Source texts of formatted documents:
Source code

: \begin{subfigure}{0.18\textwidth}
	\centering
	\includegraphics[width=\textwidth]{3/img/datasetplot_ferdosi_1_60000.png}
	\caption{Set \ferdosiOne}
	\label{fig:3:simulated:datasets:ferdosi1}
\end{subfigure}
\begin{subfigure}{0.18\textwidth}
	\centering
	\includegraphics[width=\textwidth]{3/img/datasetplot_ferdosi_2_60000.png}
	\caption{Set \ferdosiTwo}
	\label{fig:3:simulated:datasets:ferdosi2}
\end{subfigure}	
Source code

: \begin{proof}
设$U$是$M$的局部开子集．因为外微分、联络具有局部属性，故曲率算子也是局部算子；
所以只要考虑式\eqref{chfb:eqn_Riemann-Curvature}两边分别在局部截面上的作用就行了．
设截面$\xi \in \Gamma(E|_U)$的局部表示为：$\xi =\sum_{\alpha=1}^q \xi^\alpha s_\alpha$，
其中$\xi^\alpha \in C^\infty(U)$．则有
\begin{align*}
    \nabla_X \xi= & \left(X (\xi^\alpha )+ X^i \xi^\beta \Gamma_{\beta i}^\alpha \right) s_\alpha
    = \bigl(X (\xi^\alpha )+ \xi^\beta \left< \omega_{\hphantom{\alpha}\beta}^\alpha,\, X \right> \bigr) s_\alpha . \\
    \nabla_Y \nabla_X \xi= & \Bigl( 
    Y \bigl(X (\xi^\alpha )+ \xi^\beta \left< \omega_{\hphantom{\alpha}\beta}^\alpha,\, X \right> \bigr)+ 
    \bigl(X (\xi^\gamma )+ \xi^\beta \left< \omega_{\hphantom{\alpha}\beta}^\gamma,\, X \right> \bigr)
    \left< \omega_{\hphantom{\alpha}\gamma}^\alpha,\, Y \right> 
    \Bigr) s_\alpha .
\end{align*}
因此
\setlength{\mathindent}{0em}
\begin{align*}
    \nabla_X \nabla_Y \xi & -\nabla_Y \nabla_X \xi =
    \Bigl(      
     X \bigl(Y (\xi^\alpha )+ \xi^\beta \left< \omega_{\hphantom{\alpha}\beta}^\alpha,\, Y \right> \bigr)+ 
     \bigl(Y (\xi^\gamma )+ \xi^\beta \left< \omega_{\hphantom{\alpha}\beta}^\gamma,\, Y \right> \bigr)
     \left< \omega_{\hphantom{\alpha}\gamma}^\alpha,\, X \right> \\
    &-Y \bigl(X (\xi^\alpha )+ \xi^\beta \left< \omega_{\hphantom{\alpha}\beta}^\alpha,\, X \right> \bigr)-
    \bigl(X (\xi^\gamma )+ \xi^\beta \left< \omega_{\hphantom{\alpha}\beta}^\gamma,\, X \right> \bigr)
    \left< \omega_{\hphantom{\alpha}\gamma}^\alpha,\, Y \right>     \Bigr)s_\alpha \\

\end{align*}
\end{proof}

Required work:
Each line of the records above that includes the string "simulated" should be counted. Report the total alone.

Result of this exercise:
2